Hier sind zwei Fälle zu unterscheiden:
- Verwendet der Angehörige das Darlehen nicht für Zwecke der Einkunftserzielung und kann daher die Schuldzinsen auch nicht steuerlich geltend machen, unterliegen die Zinsen beim Darlehensgeber dem Abgeltungsteuersatz von nur 25 %.
- Verwendet der Angehörige das Darlehen zur Einkunftserzielung und setzt die Schuldzinsen als Werbungskosten oder Betriebsausgaben ab, belastet das Finanzamt die Zinsen mit dem persönlichen Steuersatz von bis zu 45 % (Spitzensteuersatz 42 % plus Reichensteuer 3 %).
Mit der letztgenannten Regelung will der Fiskus familiäre Steuervorteile aufgrund der Steuersatzspreizung verhindern: Denn es sollte nicht möglich sein, dass einerseits der Darlehensnehmer wegen des Werbungskosten- bzw.
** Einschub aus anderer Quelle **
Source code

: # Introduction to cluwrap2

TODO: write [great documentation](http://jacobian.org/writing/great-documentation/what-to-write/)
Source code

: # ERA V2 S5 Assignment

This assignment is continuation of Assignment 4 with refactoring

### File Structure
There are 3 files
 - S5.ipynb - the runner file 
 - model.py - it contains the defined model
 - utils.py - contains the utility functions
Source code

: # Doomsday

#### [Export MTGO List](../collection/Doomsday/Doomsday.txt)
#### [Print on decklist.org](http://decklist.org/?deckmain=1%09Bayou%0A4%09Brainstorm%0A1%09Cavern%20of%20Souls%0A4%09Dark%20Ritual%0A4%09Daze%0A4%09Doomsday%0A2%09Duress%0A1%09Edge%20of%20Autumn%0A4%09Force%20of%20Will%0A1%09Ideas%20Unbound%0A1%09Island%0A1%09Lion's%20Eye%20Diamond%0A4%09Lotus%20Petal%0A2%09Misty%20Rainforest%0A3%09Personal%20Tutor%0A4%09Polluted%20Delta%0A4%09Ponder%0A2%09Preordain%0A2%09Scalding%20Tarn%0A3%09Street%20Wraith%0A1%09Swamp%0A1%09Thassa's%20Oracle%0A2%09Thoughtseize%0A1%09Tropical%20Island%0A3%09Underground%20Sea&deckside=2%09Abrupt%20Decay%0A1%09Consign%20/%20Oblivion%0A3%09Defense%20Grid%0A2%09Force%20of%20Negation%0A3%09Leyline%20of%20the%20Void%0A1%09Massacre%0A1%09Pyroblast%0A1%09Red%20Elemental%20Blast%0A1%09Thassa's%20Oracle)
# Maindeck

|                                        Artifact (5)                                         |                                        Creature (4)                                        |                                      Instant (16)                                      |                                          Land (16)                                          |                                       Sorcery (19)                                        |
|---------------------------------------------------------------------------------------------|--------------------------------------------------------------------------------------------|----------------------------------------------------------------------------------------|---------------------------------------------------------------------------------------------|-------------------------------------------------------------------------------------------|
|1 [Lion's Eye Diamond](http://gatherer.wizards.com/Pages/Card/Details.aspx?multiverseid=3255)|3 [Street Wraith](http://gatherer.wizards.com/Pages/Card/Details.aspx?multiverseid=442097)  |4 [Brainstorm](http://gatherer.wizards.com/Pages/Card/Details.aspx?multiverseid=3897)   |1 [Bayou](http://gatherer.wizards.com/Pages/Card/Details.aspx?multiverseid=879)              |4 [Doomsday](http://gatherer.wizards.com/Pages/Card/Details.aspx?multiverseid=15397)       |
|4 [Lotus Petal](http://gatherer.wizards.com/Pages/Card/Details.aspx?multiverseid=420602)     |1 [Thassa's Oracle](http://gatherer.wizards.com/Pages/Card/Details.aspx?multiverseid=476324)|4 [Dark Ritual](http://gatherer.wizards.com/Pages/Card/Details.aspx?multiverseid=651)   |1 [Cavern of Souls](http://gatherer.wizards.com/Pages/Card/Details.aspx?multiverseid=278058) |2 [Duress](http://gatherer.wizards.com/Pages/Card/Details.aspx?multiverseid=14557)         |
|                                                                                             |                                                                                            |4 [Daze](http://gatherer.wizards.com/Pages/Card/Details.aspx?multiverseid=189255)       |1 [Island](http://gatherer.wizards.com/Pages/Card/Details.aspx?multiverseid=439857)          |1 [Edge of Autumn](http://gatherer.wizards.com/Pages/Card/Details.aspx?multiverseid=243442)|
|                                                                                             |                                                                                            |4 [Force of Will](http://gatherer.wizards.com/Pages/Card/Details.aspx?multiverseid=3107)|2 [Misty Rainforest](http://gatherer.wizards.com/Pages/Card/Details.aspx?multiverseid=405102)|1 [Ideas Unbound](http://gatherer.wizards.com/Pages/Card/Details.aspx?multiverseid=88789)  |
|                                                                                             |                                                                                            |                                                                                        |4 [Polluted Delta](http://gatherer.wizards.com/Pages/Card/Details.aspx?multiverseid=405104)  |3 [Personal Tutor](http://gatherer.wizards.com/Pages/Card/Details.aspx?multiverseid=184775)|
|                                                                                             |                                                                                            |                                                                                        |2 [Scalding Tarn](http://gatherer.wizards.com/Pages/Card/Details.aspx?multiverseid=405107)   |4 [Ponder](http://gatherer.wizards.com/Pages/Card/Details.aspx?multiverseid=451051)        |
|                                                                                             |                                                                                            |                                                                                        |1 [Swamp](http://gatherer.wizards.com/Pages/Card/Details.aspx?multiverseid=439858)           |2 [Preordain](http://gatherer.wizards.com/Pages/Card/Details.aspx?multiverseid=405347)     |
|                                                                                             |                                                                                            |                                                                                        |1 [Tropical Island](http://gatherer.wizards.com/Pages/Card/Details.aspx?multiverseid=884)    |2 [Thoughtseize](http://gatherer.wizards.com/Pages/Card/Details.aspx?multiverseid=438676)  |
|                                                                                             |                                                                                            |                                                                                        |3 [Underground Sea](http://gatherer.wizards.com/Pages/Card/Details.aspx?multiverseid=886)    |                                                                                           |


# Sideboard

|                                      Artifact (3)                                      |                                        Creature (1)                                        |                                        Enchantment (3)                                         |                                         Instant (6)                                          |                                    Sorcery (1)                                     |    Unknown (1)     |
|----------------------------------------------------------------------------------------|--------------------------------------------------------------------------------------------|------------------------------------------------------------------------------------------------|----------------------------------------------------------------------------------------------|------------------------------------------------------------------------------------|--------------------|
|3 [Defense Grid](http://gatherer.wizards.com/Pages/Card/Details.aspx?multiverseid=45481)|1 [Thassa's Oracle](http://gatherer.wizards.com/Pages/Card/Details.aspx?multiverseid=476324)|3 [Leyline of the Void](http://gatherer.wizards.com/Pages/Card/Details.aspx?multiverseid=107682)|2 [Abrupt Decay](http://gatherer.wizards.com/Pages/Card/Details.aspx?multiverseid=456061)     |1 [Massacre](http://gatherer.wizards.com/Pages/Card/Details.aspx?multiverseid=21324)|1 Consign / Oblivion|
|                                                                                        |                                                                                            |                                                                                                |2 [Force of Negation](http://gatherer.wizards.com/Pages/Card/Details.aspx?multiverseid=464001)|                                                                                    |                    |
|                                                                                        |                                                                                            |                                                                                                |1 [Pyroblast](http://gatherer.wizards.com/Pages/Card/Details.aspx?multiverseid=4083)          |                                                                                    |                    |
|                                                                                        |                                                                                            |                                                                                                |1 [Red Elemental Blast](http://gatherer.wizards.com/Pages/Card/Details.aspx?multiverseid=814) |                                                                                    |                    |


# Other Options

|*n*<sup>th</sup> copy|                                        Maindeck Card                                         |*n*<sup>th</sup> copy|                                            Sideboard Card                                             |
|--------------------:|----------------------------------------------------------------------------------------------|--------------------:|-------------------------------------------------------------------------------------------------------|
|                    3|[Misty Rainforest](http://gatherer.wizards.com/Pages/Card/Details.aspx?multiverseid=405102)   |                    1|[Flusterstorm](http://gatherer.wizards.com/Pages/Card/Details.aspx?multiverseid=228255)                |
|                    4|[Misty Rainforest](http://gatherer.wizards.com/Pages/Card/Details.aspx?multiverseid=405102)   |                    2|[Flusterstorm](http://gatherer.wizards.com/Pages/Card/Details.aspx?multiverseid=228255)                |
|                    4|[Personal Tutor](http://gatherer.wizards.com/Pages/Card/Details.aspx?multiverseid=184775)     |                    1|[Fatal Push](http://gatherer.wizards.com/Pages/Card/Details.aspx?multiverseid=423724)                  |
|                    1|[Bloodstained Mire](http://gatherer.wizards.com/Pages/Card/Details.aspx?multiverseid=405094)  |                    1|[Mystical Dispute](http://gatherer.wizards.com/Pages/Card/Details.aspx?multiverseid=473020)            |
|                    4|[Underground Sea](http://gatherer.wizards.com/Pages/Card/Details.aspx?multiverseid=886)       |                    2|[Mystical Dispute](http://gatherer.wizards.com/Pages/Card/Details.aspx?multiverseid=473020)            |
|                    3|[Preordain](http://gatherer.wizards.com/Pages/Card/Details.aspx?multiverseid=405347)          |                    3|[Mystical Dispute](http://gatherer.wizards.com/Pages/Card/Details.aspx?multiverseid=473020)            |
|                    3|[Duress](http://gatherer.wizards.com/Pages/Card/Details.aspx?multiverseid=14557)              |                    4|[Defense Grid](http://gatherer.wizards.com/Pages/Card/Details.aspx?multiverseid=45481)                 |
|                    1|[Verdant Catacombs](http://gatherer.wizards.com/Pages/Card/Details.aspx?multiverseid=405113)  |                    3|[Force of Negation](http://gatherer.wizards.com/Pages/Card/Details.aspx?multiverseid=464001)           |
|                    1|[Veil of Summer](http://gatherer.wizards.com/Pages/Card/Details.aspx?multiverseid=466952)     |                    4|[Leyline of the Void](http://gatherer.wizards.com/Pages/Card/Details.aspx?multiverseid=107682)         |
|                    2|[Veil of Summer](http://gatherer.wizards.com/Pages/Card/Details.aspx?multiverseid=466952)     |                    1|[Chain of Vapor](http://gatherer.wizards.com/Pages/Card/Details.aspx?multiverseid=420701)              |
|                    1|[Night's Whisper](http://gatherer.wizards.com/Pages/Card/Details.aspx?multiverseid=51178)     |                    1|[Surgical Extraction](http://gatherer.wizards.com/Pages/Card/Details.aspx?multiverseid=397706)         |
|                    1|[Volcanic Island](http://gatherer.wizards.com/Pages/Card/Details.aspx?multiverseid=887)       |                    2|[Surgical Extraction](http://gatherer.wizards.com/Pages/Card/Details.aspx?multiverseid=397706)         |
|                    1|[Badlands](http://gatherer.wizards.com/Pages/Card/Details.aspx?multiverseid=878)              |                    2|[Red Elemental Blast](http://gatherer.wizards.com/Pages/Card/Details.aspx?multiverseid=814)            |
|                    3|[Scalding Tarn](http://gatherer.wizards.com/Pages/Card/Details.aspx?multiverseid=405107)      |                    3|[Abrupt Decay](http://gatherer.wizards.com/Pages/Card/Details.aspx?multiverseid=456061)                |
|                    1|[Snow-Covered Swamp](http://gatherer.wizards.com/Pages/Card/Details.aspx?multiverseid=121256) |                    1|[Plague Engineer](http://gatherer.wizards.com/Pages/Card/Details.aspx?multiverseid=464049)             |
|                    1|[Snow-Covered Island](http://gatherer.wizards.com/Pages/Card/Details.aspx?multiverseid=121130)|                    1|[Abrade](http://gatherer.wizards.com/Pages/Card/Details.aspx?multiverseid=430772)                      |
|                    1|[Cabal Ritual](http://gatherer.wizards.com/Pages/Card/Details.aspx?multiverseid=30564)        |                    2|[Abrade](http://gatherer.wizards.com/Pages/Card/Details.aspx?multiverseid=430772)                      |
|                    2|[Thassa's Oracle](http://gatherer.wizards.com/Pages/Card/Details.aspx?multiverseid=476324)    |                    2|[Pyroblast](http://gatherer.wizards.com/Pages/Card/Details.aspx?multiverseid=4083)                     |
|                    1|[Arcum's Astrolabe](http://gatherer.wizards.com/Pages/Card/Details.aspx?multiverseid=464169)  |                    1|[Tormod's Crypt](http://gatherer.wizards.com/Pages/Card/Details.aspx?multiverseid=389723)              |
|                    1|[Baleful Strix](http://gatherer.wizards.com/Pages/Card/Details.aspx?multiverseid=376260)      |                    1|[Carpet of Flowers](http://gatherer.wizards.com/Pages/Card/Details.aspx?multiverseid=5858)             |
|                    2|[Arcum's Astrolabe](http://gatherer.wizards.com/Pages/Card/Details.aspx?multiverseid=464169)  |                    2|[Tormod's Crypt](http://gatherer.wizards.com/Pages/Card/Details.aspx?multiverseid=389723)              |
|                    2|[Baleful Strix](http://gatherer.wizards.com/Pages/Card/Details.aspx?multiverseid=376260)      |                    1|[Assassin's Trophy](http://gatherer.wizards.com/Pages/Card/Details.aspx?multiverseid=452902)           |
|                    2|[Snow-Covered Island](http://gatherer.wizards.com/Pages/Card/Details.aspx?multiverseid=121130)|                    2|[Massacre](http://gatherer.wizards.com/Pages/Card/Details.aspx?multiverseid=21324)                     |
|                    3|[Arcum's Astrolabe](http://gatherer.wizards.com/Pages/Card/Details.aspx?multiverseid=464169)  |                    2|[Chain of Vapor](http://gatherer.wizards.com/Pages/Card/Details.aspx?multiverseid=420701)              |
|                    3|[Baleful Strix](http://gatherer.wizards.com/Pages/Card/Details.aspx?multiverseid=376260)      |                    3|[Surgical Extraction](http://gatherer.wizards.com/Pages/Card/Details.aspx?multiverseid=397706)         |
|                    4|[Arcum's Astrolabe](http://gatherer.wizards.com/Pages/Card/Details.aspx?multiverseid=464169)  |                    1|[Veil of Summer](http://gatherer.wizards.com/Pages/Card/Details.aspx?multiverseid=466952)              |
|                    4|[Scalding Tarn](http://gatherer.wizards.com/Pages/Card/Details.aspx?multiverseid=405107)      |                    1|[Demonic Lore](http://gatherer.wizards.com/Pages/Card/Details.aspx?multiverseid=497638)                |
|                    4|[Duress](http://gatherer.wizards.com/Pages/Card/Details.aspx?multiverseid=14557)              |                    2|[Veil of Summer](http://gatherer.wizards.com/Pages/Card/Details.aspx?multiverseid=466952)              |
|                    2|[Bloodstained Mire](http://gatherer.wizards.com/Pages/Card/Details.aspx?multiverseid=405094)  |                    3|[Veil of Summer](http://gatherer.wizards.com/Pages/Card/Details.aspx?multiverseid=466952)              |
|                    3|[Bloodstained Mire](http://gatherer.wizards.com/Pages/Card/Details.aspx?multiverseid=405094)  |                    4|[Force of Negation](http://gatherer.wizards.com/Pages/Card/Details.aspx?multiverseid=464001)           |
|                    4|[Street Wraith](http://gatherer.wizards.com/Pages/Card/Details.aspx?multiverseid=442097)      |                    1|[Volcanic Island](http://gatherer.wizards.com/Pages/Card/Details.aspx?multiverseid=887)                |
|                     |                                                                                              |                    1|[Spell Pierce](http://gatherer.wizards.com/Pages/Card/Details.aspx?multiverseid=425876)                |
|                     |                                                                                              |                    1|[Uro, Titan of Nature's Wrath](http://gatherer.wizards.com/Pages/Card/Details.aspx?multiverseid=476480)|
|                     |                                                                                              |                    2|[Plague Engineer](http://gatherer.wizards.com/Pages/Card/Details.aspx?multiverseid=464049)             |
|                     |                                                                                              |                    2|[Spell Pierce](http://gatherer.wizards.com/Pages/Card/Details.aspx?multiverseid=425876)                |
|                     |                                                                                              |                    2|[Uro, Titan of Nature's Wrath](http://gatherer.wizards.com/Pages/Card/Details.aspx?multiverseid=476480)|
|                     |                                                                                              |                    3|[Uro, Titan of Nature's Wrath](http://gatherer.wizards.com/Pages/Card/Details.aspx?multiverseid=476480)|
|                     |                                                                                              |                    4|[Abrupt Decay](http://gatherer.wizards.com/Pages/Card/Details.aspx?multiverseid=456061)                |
Betriebsausgabenabzugs eine Steuerersparnis in Höhe seines persönlichen Steuersatzes erzielt und andererseits der Darlehensgeber für die Zinseinnahmen nur 25 % Abgeltungsteuer zahlen muss. Spannend ist nun die Frage, was genau „nahestehende Personen“ sind? Der Begriff ist im Einkommensteuergesetz nicht definiert und deshalb auslegungsbedürftig.
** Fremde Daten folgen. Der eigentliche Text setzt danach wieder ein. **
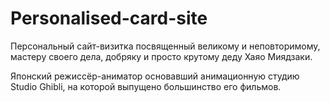 # Personalised-card-site
Персональный сайт-визитка посвященный великому и неповторимому, мастеру своего дела, добряку и просто крутому деду
Хаяо Миядзаки.

Японский режиссёр-аниматор основавший анимационную студию Studio Ghibli, на которой выпущено большинство его фильмов.
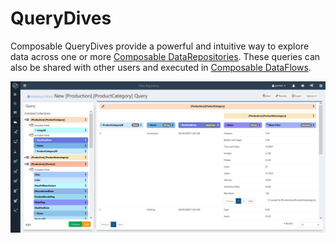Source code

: # QueryDives

Composable QueryDives provide a powerful and intuitive way to explore data across one or more [Composable DataRepositories](./01.Overview.md). These queries can also be shared with other users and executed in [Composable DataFlows](../DataFlows/01.Overview.md).

![!QueryDive Example](img/Basic_query_step_5.png)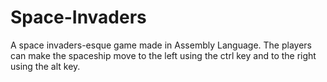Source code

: # Space-Invaders
A space invaders-esque game made in Assembly Language.
The players can make the spaceship move to the left using the ctrl key and to the right using the alt key. 
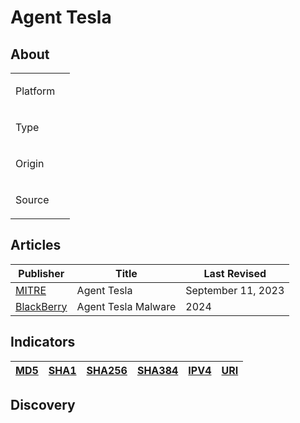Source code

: <h1>Agent Tesla</h1>

<h2>About</h2>
<table>
  <tr>
    <td>
      <p>Platform</p>
    </td>
    <td>
      <p></p>
    </td>
  </tr>
  <tr>
    <td>
      <p>Type</p>
    </td>
    <td>
      <p></p>
    </td>
  </tr>
  <tr>
    <td>
      <p>Origin</p>
    </td>
    <td>
      <p></p>
    </td>
  </tr>
  <tr>
    <td>
      <p>Source</p>
    </td>
    <td>
      <a href=""></a>
    </td>
  </tr>
</table>


<h2>Articles</h2>
<table>
  <thead>
    <tr>
      <th>Publisher</th>
      <th>Title</th>
      <th>Last Revised</th>
    </tr>
  </thead>
  <tbody>
    <tr>
      <td>
        <a href="https://attack.mitre.org/software/S0331/">MITRE</a>
      </td>
      <td>Agent Tesla</td>
      <td>September 11, 2023</td>
    </tr>
    <tr>
      <td>
        <a href="https://www.blackberry.com/us/en/solutions/endpoint-security/ransomware-protection/agent-tesla">BlackBerry</a>
      </td>
      <td>Agent Tesla Malware</td>
      <td>2024</td>
    </tr>
  </tbody>
</table>

<h2>Indicators</h2>
<table>
  <thead>
    <tr>
      <th>
        <a href="https://github.com/PudgyDragon/Threat-Intel/blob/main/All/Agent%20Tesla/samples.md5">MD5</a>
      </th>
      <th>
        <a href="https://github.com/PudgyDragon/Threat-Intel/blob/main/All/Agent%20Tesla/samples.sha1">SHA1</a>
      </th>
      <th>
        <a href="https://github.com/PudgyDragon/Threat-Intel/blob/main/All/Agent%20Tesla/samples.sha256">SHA256</a>
      </th>
      <th>
        <a href="https://github.com/PudgyDragon/Threat-Intel/blob/main/All/Agent%20Tesla/samples.sha384">SHA384</a>
      </th>
      <th>
        <a href="https://github.com/PudgyDragon/Threat-Intel/blob/main/All/Agent%20Tesla/IPv4.txt">IPV4</a>
      </th>
      <th>
        <a href="https://github.com/PudgyDragon/Threat-Intel/blob/main/All/Agent%20Tesla/uri.txt">URI</a>
      </th>
    </tr>
  </thead>
</table>


<h2>Discovery</h2>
Das Bundesfinanzministerium meint, dass ein nahestehendes Verhältnis immer vorliegt, wenn Gläubiger und Schuldner der Kapitalerträge Angehörige i.S. des § 15 AO sind. Dazu gehören der Ehegatte oder Lebenspartner, Kinder, Enkel, Eltern, Großeltern, Schwiegersohn und -tochter, Geschwister, Nichte, Neffe, Schwager, Schwägerin, Schwiegereltern, Stiefelternteil, Onkel, Tante, Pflegeeltern, Pflegekinder, Verlobte, geschiedener Ehegatte (BMF-Schreiben vom 9.10.2012, BStBl. 2012 I S. 953, Tz. 136).
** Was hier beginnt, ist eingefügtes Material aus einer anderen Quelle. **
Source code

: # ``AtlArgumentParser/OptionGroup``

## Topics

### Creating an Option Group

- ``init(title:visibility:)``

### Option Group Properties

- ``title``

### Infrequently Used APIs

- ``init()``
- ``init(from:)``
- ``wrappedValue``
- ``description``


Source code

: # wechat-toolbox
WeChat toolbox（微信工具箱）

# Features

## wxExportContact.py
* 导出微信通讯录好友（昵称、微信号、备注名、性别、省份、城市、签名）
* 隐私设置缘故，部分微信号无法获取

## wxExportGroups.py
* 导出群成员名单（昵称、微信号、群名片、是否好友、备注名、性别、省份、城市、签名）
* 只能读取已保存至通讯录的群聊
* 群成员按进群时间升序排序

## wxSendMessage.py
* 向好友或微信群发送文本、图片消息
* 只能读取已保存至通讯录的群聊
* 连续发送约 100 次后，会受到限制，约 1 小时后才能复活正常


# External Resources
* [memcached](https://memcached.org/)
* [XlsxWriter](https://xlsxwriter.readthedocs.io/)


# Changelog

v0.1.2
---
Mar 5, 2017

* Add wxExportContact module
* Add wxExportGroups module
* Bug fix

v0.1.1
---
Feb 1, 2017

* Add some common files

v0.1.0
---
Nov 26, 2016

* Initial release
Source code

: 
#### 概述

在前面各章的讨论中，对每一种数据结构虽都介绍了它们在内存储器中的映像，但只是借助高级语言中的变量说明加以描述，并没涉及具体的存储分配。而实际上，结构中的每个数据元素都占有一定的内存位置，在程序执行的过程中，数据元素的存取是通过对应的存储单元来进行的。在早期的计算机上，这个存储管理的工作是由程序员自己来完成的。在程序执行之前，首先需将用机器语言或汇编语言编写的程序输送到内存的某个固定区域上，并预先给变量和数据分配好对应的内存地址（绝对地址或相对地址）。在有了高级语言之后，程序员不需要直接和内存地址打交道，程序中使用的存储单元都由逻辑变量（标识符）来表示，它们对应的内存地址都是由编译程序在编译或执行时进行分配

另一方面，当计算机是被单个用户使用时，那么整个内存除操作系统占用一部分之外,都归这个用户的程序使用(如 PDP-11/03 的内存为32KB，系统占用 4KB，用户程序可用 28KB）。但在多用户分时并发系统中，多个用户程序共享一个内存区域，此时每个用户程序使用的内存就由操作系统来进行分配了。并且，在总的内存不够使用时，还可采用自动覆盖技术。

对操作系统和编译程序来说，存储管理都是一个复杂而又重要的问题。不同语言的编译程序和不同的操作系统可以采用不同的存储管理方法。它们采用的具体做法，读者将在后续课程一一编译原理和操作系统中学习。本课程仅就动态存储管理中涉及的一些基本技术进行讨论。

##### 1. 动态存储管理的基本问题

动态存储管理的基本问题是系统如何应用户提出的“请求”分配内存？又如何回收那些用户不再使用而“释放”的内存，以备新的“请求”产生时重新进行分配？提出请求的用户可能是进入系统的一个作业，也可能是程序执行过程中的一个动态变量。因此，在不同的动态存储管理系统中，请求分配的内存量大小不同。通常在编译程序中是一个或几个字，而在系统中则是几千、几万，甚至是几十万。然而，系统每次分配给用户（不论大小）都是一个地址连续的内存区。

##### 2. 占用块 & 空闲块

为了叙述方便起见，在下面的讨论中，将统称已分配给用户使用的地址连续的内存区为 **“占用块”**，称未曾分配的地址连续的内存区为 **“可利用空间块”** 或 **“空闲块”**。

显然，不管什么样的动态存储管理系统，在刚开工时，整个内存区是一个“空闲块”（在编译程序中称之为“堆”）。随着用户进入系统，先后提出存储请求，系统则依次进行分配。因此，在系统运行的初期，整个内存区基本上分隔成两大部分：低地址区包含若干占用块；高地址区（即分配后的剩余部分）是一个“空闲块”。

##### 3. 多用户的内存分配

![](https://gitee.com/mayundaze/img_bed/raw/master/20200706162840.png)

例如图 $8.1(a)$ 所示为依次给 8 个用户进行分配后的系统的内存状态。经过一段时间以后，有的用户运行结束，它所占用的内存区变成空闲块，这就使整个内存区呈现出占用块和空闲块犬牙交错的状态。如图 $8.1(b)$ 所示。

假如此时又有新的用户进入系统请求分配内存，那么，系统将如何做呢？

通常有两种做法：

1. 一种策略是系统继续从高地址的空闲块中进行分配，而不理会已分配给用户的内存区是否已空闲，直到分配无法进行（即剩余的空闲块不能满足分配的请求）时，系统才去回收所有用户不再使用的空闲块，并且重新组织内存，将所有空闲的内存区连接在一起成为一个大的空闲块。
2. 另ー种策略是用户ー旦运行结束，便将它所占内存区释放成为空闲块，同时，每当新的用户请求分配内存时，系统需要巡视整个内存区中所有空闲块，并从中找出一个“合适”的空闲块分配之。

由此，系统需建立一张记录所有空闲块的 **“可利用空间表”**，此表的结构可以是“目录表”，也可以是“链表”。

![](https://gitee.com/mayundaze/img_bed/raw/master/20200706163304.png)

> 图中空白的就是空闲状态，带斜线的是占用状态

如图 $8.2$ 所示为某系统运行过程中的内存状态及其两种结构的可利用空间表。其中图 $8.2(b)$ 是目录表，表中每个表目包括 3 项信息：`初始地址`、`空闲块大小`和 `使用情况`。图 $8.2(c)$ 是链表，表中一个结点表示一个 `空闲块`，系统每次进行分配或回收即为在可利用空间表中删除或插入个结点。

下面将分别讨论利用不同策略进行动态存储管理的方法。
Aktuell hat der Bundesfinanzhof in mehreren Urteilen die weite Auslegung der Finanzverwaltung abgelehnt. Der BFH räumt zwar ein, dass unter den Begriff der „nahestehenden Personen“ auch Angehörige i.S. des § 15 AO fallen. Doch diese weite Auslegung widerspreche hier dem Willen des Gesetzgebers. Deshalb sei nicht allein das Angehörigenverhältnis maßgebend, sondern ein Beherrschungs- oder Abhängigkeitsverhältnis. Da dies bei voll-jährigen Angehörigen meist nicht der Fall ist, kann der Darlehensgeber die Kapitalerträge mit dem günstigen Abgeltungsteuersatz von 25 % versteuern. Und zwar auch dann, wenn der Darlehensnehmer die gezahlten Schuldzinsen mit dem persönlichen Steuersatz als Werbungskosten oder Betriebsausgaben absetzt (BFH-Urteile vom 29.4.2014, VIII R 44/13, VIII R 9/13, VIII R 35/13).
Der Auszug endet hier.